TASK PROMPT
Your task is to copy the stretch of lines in the records below that begins with the line containing "विमानं त्वम्बरे सर्वैदिव्यं" and ends with the line containing "शुक्रं गर्भे स्थिरं", exactly as written, with nothing added.

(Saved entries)
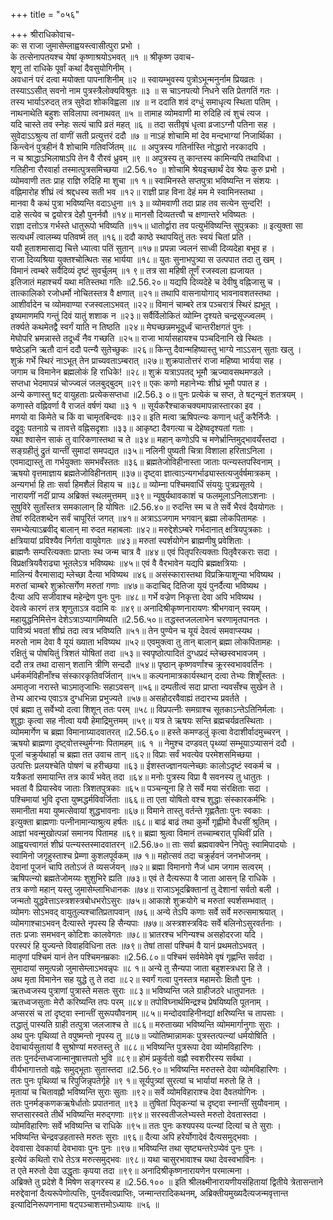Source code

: +++
title = "०५६"

+++
श्रीराधिकोवाच-  
कः स राजा जुमासेम्लाह्वयस्त्वासीत्पुरा प्रभो ।  
के तत्सेनापतयश्च येषां कृष्णाश्रयोऽभवत् ॥१ ॥
श्रीकृष्ण उवाच-  
शृणु तां राधिके पूर्वां कथां दैवसुयोगिनीम् ।  
अवधानं परं दत्वा मयोक्ता पापनाशिनीम् ॥२ ॥
स्वायम्भुवस्य पुत्रोऽभून्मनुर्नाम प्रियव्रतः ।  
तस्याऽऽसीत् सवनो नाम पुत्रस्त्रैलोक्यविश्रुतः ॥३ ॥
स चाऽनपत्यो निधने सति प्रेतगतिं गतः ।  
तस्य भार्याऽरुदत् तत्र सुवेदा शोकविह्वला ॥४ ॥
न ददाति शवं दग्धुं समाधृत्य स्थिता पतिम् ।  
नाथनाथेति बहुशः सविलापा त्वनाथवत् ॥५ ॥
तामाह व्योमवाणी मा रुदिहि त्वं शुचं त्यज ।  
यदि चास्ते तव स्नेहः सत्यं चापि व्रतं महत् ॥६ ॥
तदा सतीवृषं धृत्वा व्रजाऽग्नौ पतिना सह ।  
सुवेदाऽऽश्रुत्य तां वाणीं सती प्रत्युत्तरं ददौ ॥७ ॥
नाऽहं शोचामि मां देव मन्दभाग्यां निजार्थिका ।  
किन्त्वेनं पुत्रहीनं वै शोचामि गतिवर्जितम् ॥८ ॥
अपुत्रस्य गतिर्नास्ति नोद्धारो नरकादपि ।  
न च श्राद्धाऽभिलाषाऽपि तेन वै रौरवं ध्रुवम् ॥९ ॥
अपुत्रस्य तु कान्तस्य कामिन्यपि तथाविधा ।  
गतिहीना रौरवार्हा तस्मात्पुत्रसमिच्छया ॥2.56.१० ॥
शोचामि श्रेयइच्छार्थं देव श्रेयः कुरु प्रभो ।  
व्योमवाणी ततः प्राह राज्ञि रुदिहि मा शुचा ॥१ १॥
स्वामिनस्ते सप्तपुत्रा भविष्यन्ति न संशयः ।  
वह्निमारोह शीघ्रं त्वं श्रद्दधस्व सती भव ॥१२॥
राज्ञी प्राह विना देहं मम मे स्वामिनस्तथा ।  
मानवा वै कथं पुत्रा भविष्यन्ति वदाऽधुना ॥१ ३॥
व्योमवाणी तदा प्राह तव सत्येन सुन्दरि! ।  
दाहे सत्येव च द्वयोरत्र देहौ पुनर्नवौ ॥१४॥
मानसौ दिव्यतत्त्वौ च क्षणान्तरे भविष्यतः ।  
राज्ञा दत्तोऽत्र गर्भस्ते धातुरूपो भविष्यति ॥१५॥
धातोर्द्वारा तव पत्युर्भविष्यन्ति सुपुत्रकाः ॥
इत्युक्ता सा सत्यधर्मं त्वालम्ब्य पतिवर्ष्म तत् ॥१६॥
ददौ काष्ठे स्थापयितुं ततः स्वयं चितां प्रति ।  
ययौ हुताशमासाद्य चित्ते ध्यात्वा पतिं सुतान् ॥१७॥
प्रपन्ना ज्वलनं साध्वी दिव्यदेहा बभूव ह ।  
राजा दिव्यश्रिया युक्तश्चोत्थितः सह भार्यया ॥१८॥
युतः सुनाभपुत्र्या स उत्पपात तदा तु खम् ।  
विमानं त्वम्बरे सर्वैदिव्यं दृष्टं सुवर्चुलम् ॥१ ९॥
तत्र सा महिषी तूर्णं रजस्वला ह्यजायत ।  
इतिजातं महाश्चर्यं यथा मतिस्तथा गतिः ॥2.56.२०॥
यद्यपि दिव्यदेहे च देवीषु वह्निजासु च ।  
तात्कालिको रजोधर्मो नोचितस्तत्र वै क्षणात् ॥२१॥
तथापि वासनायोगाद् भावनावशतस्तथा ।  
आशीर्वादेन च व्योमवाण्या रजस्वलाऽभवत् ॥२२॥
विमानं चाम्बरे तत्र पञ्चरात्रं स्थिरं ह्यभूत् ।  
इष्यमाणमपि गन्तुं दिवं यातुं शशाक न ॥२३॥
सर्वैर्विलोकितं व्योम्नि दृश्यते चन्द्रसूज्ज्वलम् ।  
तर्क्यते कथमेतद्वै स्वर्गं याति न तिष्ठति ॥२४॥
मेघच्छन्नमभूदूर्ध्वं चान्तरीक्षगतं पुनः ।  
मेघोपरि भ्रमन्नास्ते तदूर्ध्वं नैव गच्छति ॥२५॥
राजा भार्यासहायश्च पञ्चदिनानि खे स्थितः ।  
षष्ठेऽहनि ऋतौ दानं ददौ पत्न्यै सुतेच्छुकः ॥२६॥
किन्तु दैवान्महिष्यास्तु भाग्ये नाऽऽसन् सुताः खलु ।  
शुक्रं गर्भे स्थिरं नाऽभूत् तेन प्राच्यवताऽम्बरात् ॥२७॥
शुक्रपातोत्तरं राजा महिष्या भार्यया सह ।  
जगाम च विमानेन ब्रह्मलोकं हि राधिके! ॥२८॥
शुक्रं यत्राऽपतद् भूमौ ऋज्यावसथमण्डले ।  
सप्तधा भेदमापन्नं चोज्ज्वलं जलबुद्बुदम् ॥२९॥
एकः कणो महानेभ्यः शीघ्रं भूमौ पपात ह ।  
अन्ये कणास्तु षट् वायुहताः प्रत्येकसप्तधा ॥2.56.३ ०॥
पुनः प्रत्येकं च सप्त, ते षट्न्यूनं शतत्रयम् ।  
कणास्ते वह्निवर्णा वै राजतं वर्षणं यथा ॥३ १ ॥
सूर्यकरैश्चाकचक्यमापन्नास्तारका इव ।  
मणयो वा किमेते च किं वा चामृतबिन्दवः ॥३२॥
इति मत्वा ऋषिपत्न्यः कणान् धर्तुं करैर्निजैः ।  
दद्रुवुः पतनाग्रे च तावत्ते वह्निसदृशाः ॥३३॥
आकृष्टा दैवगत्या च देहेष्वदृश्यतां गताः ।  
यथा श्वासेन साकं तु वारिकणास्तथा च ते ॥३४॥
महान् कणोऽपि च मणेर्भ्रान्तिमुद्भावयँस्तदा ।  
सङ्ग्रहीतुं द्रुतं यान्तीं सुमादां समपद्यत ॥३५॥
नलिनी पुष्यती चित्रा विशाला हरिताऽनिला ।  
एवमाद्यास्तु ता गर्भयुक्ताः समभवँस्ततः ॥३६॥
ब्रह्मतेजोविहीनास्ता जाताः पत्न्यस्तपस्विनाम् ।  
ऋषयो वृत्तमाज्ञाय ब्रह्मतेजोविहीनताम् ॥३७॥
दृष्ट्वा ज्ञात्वाऽन्यगर्भाढ्यास्तत्यजुर्वर्षमात्रकम् ।  
अन्यगर्भा हि ताः सर्वा हिमशैलं विहाय च ॥३८॥
व्योम्ना पश्चिमवार्धिं संययुः पुत्रप्रसूतये ।  
नारायणीं नदीं प्राप्य अब्रिक्तं स्थलमुत्तमम् ॥३९॥
न्यूषुर्यथावकाशं च फलमूलाऽनिलाऽशनाः ।  
सुषुविरे सुताँस्तत्र समकालान् हि योषितः ॥2.56.४०॥
रुदन्ति स्म च ते सर्वे भैरवं दैवयोगतः ।  
तेषां रुदितशब्देन सर्वं चापूरितं जगत् ॥४१॥
अत्राऽऽजगाम भगवान् ब्रह्मा लोकपितामहः ।  
समभ्येत्याऽब्रवीद् बालान् मा रुदत महाबलाः ॥४२॥
मरुद्देशेऽम्बरे गर्भदानात् क्षत्रियपुत्रकाः ।  
क्षत्रियायां प्रविश्यैव निर्गता वायुवेगतः ॥४३॥
मरुतां स्पर्शयोगेन ब्राह्मणीषु प्रवेशिताः ।  
ब्राह्मणैः सम्परित्यक्ताः प्राप्ताः स्थ जन्म चात्र वै ॥४४॥
एवं पितृपरित्यक्ताः पितृवैरकराः सदा ।  
विप्रक्षत्रियवैराढ्या भूतलेऽत्र भविष्यथः ॥४५॥
एवं वै वैरभावेन यद्यपि ब्रह्मक्षत्रियाः ।  
मालिन्यं वैरमासाद्य म्लेच्छा दैत्या भविष्यथ ॥४६॥
असंस्कारास्तथा विप्रक्रियाशून्या भविष्यथ ।  
मरुतां चाम्बरे शुक्रोत्सर्गेण मरुतां गणाः ॥४७॥
कदाचिद् दितिजा यूयं पुनर्दैत्या भविष्यथ ।  
दैत्या अपि सजीवाश्च महेन्द्रेण पुनः पुनः ॥४८॥
गर्भे वज्रेण निकृत्ता देवा अपि भविष्यथ ।  
देवत्वे कारणं तत्र शृणुताऽत्र वदामि वः ॥४९॥
अनादिश्रीकृष्णनारायणः श्रीभगवान् स्वयम् ।  
महायुद्धनिमित्तेन देशेऽत्राऽप्यागमिष्यति ॥2.56.५०॥
तद्धस्तजललाभेन चरणामृतपानतः ।  
पावित्र्यं भवतां शीघ्रं तदा त्वत्र भविष्यति ॥५१॥
तेन पुण्येन च यूयं देवत्वं समवाप्स्यथ ।  
मरुतो नाम देवा वै यूयं ख्याता भविष्यथ ॥५२॥
एवमुक्त्वा तु तान् बालान् ब्रह्मा लोकपितामहः ।  
रक्षितुं च पोषयितुं त्रिशतं योषितां तदा ॥५३॥
स्वपृष्ठोत्पादितं दुग्धप्रदं म्लेच्छस्वभावजम् ।  
ददौ तत्र तथा दासान् शतानि त्रीणि सन्ददौ ॥५४॥
पृष्ठान् कृष्णवर्णांश्च क्रूरस्वभाववर्तिनः ।  
धर्मकर्मविहीनाँश्च संस्कारकृतिवर्जितान् ॥५५॥
कल्पनामात्रकार्यस्थान् दत्वा तेभ्यः शिशूँस्ततः ।  
अमातृजा नरास्ते चाऽमातृजाभिः सहाऽवसन् ॥५६॥
दम्पतीत्वं सदा प्राप्ता न्यवसँश्च सुखेन ते ।  
तेभ्य आरभ्य एवाऽत्र दुग्धभिन्ना प्रभुज्यते ॥५७॥
असहोदरवैवाह्यं तदारभ्य प्रवर्तते ।  
एवं ब्रह्मा तु सर्वेभ्यो दत्वा शिशून् ततः परम् ॥५८॥
विप्रपत्नीः समग्राश्च सूतकाऽन्तेऽतिनिर्मलाः ।  
शुद्धाः कृत्वा सह नीत्वा ययौ हेमाद्रिमुत्तमम् ॥५९॥
यत्र ते ऋषयः सन्ति ब्रह्मचर्यव्रतस्थिताः ।  
व्योममार्गेण च ब्रह्मा विमानाग्र्यादवातरत् ॥2.56.६०॥
हस्ते कमण्डलुं कृत्वा वेदाशीर्वादमुच्चरन् ।  
ऋषयो ब्राह्मणा दृष्ट्वोत्तस्थुर्मग्नाः पितामहम् ॥६ १ ॥
नेमुश्च दण्डवत् पृथ्व्यां सम्भूयाऽप्यासनं ददौ ।  
पूजां चक्रुर्यथार्हा च ब्रह्मा तत उवाच तान् ॥६२॥
विप्राः सर्वं भवत्येव परमेशसमिच्छया ।  
उत्पत्तिः प्रलयश्चेति पोषणं च हरीच्छया ॥६३॥
ईशस्तज्ज्ञानयत्नेच्छाः कालोऽदृष्टं स्वकर्म च ।  
यत्रैकतां समायान्ति तत्र कार्यं भवेत् तदा ॥६४॥
मनोः पुत्रस्य विप्रा वै सवनस्य तु धातुतः ।  
भवतां वै प्रियास्वेव जाताः त्रिशतपुत्रकाः ॥६५॥
पञ्चन्यूना हि ते सर्वे मया संरक्षिताः सदा ।  
पश्चिमायां भुवि दृप्ता युष्मद्धर्मविवर्जिताः ॥६६॥
ता एता योषितो वश्च शुद्धाः संस्कारकर्मभिः ।  
समानीता मया युष्मत्सेवायां शुद्धभावनाः ॥६७॥
विमाने तास्तु वर्तन्ते गृह्णतैताः पुनः स्वकाः ।  
इत्युक्ता ब्राह्मणाः पत्नीनामान्याश्रुत्य हर्षतः ॥६८॥
बाढं बाढं तथा कुर्मो गृह्णीमो वैधसीं श्रुतिम् ।  
आज्ञां भवन्मुखोत्पन्नां समानय पितामह ॥६९॥
ब्रह्मा श्रुत्वा विमानं तच्चाम्बरात् पृथिवीं प्रति ।  
आह्वयत्त्वागतं शीघ्रं पत्न्यस्तस्मादवातरन् ॥2.56.७०॥
ताः सर्वा ब्रह्मवाक्येन निपेतुः स्वामिपादयोः ।  
स्वामिनो जगृहुस्ताश्च प्रेम्णा कुशलपूर्वकम् ॥७ १॥
महोत्सवं तदा चक्रुर्हवनं जनभोजनम् ।  
देवानां पूजनं चापि ततोऽजं ते व्यसर्जयन् ॥७२॥
ब्रह्मा विमानगो नैजं धाम जगाम सत्वरम् ।  
ऋषिपत्न्यो ब्रह्मतेजोमय्यः शुशुभिरे ह्यति ॥७३॥
एवं ते दैत्यरूपा वै जाता आसन् हि राधिके ।  
तत्र कणो महान् यस्तु जुमासेम्लाभिधानकः ॥७४॥
राजाऽभूदब्रिक्तानां तु देशानां सर्वतो बली ।  
जन्मतो युद्धवेत्ताऽस्त्रशस्त्रबोधभरोऽसुरः ॥७५॥
आकाशे शुक्रयोगे च मरुतां स्पर्शसम्भवात् ।  
व्योमगः सोऽभवद् वायुतुल्यश्चातिप्रतापवान् ॥७६॥
अन्ये तेऽपि कणाः सर्वे सर्वे मरुत्समाश्रयात् ।  
व्योमगाश्चाऽभवन् दैत्यास्ते नृपस्य हि सैन्यपाः ॥७७॥
अस्त्रशस्त्रविदः सर्वे बलिनोऽसुरवर्तनाः ।  
ततः प्रजाः समभवन् कोटिशः कालवेगतः ॥७८॥
भ्रातरश्च भगिन्यश्च असहोदरजा यदि ।  
परस्परं हि युज्यन्ते विवाहविधिना ततः ॥७९॥
तेषां तासां पश्चिमं वै यानं प्रथमतोऽभवत् ।  
मातृणां पश्चिमं यानं तेन पश्चिमनम्रकाः ॥2.56.८०॥
पश्चिमं सर्वमेवेमे वृषं गृह्णन्ति सर्वदा ।  
सुमादायां समुत्पन्नो जुमासेम्लाऽभवन्नृपः ॥८ १॥
अन्ये तु सैन्यपा जाता बहुशस्त्रधरा हि ते ।  
अथ मृता विमानेन सह युद्धे तु ते तदा ॥८२॥
स्वर्गं गत्वा पुनस्तत्र महामरोः क्षितौ पुनः ।  
ऋतध्वजस्य पुत्राणां पुत्रास्ते मसतः सुराः ॥८३॥
भविष्यन्ति जले ग्राहीजठरे धातुपानतः ।  
ऋतध्वजसुताः मेरौ करिष्यन्ति तपः परम् ॥८४॥
तपोविघ्नार्थमिन्द्रश्च प्रेषयिष्यति पूतनाम् ।  
अप्सरसं च तां दृष्ट्वा स्नान्तीं सुरूपयौवनाम् ॥८५॥
मन्दोदवाहिनीनद्यां क्षरिष्यन्ति च तापसाः ।  
तद्धातुं पास्यति ग्राही तत्पुत्रा जलजाश्च ते ॥८६॥
मरुताख्या भविष्यन्ति व्योममार्गानुगाः सुराः ।  
अथ पुनः पृथिव्यां ते वपुष्मन्तो नृपस्य तु ॥८७॥
ज्योतिष्मान्नामकः पुत्रस्तत्पत्न्यां धर्मयोषिति ।  
देवाचार्यसुतायां वै सुश्रोण्यां मरुतस्तु ते ॥८८॥
भविष्यन्ति पुत्ररूपा देवा व्योमविहारिणः ।  
ततः पुनर्दन्तध्वजान्मानुषात्तपतो भुवि ॥८९॥
होमं प्रकुर्वतो वह्नौ स्वशरीरस्य सर्वथा ।  
वीर्यभागात्ततो वह्नेः समुद्भूताः सुतास्तदा ॥2.56.९०॥
भविष्यन्ति मरुतस्ते देवा व्योमविहारिणः ।  
ततः पुनः पृथिव्यां च रिपुजिन्नृपतेर्गृहे ॥९ १॥
सूर्यपुत्र्यां सुरत्यां च भार्यायां मरुतो हि ते ।  
मृतायां च चितावह्नौ भविष्यन्ति सुराः सुताः ॥९२॥
सर्वे व्योमविहाराश्च देवा दैवतयोगिनः ।  
ततः पुनर्मङ्कणकऋषेर्धातोः प्रपातनात् ॥९३ ॥
तुषितां पितृकन्यां च दृष्ट्वा स्नान्तीं सुयौवनाम् ।  
सप्तसारस्वते तीर्थे भविष्यन्ति मरुद्गणाः ॥९४॥
सरस्वतीजलेभ्यस्ते मरुतो देवतास्तदा ।  
व्योमविहारिणः सर्वे भविष्यन्ति च राधिके ॥९५॥
ततः पुनः कश्यपस्य पत्न्यां दित्यां च ते सुराः ।  
भविष्यन्ति चेन्द्रवज्रहतास्ते मरुतः सुराः ॥९६॥
दैत्या अपि हरेर्योगादेवं दैत्यसमुद्भवाः ।  
देववासा देवकार्या देवभावाः पुनः पुनः ॥९७॥
भविष्यन्ति तथा सृष्ट्यन्तरेऽप्येवं पुनः पुनः ।  
इत्येवं कथितो राधे तेऽत्र मरुत्समुद्भवः ॥९८॥
यथा चासुरभावाश्च यथा देवस्वभाविनः ।  
त एते मरुतो देवा उद्धृताः कृपया तदा ॥९९॥
अनादिश्रीकृष्णनारायणेन परमात्मना ।  
अब्रिक्ते तु प्रदेशे वै मिषेण सङ्गरस्य ह ॥2.56.१०० ॥
इति श्रीलक्ष्मीनारायणीयसंहितायां द्वितीये त्रेतासन्ताने मरुद्देवानां दैत्यरूपेणोत्पत्तिः, पुनर्देवत्वप्राप्तिः, जन्मान्तरादिकथनम्, अब्रिक्तीयमुख्यदैत्यजन्मवृत्तान्त इत्यादिनिरूपणनामा षट्पञ्चाशत्तमोऽध्यायः ॥५६ ॥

SOLUTION TO THE PROBLEM
विमानं त्वम्बरे सर्वैदिव्यं दृष्टं सुवर्चुलम् ॥१ ९॥
तत्र सा महिषी तूर्णं रजस्वला ह्यजायत ।  
इतिजातं महाश्चर्यं यथा मतिस्तथा गतिः ॥2.56.२०॥
यद्यपि दिव्यदेहे च देवीषु वह्निजासु च ।  
तात्कालिको रजोधर्मो नोचितस्तत्र वै क्षणात् ॥२१॥
तथापि वासनायोगाद् भावनावशतस्तथा ।  
आशीर्वादेन च व्योमवाण्या रजस्वलाऽभवत् ॥२२॥
विमानं चाम्बरे तत्र पञ्चरात्रं स्थिरं ह्यभूत् ।  
इष्यमाणमपि गन्तुं दिवं यातुं शशाक न ॥२३॥
सर्वैर्विलोकितं व्योम्नि दृश्यते चन्द्रसूज्ज्वलम् ।  
तर्क्यते कथमेतद्वै स्वर्गं याति न तिष्ठति ॥२४॥
मेघच्छन्नमभूदूर्ध्वं चान्तरीक्षगतं पुनः ।  
मेघोपरि भ्रमन्नास्ते तदूर्ध्वं नैव गच्छति ॥२५॥
राजा भार्यासहायश्च पञ्चदिनानि खे स्थितः ।  
षष्ठेऽहनि ऋतौ दानं ददौ पत्न्यै सुतेच्छुकः ॥२६॥
किन्तु दैवान्महिष्यास्तु भाग्ये नाऽऽसन् सुताः खलु ।  
शुक्रं गर्भे स्थिरं नाऽभूत् तेन प्राच्यवताऽम्बरात् ॥२७॥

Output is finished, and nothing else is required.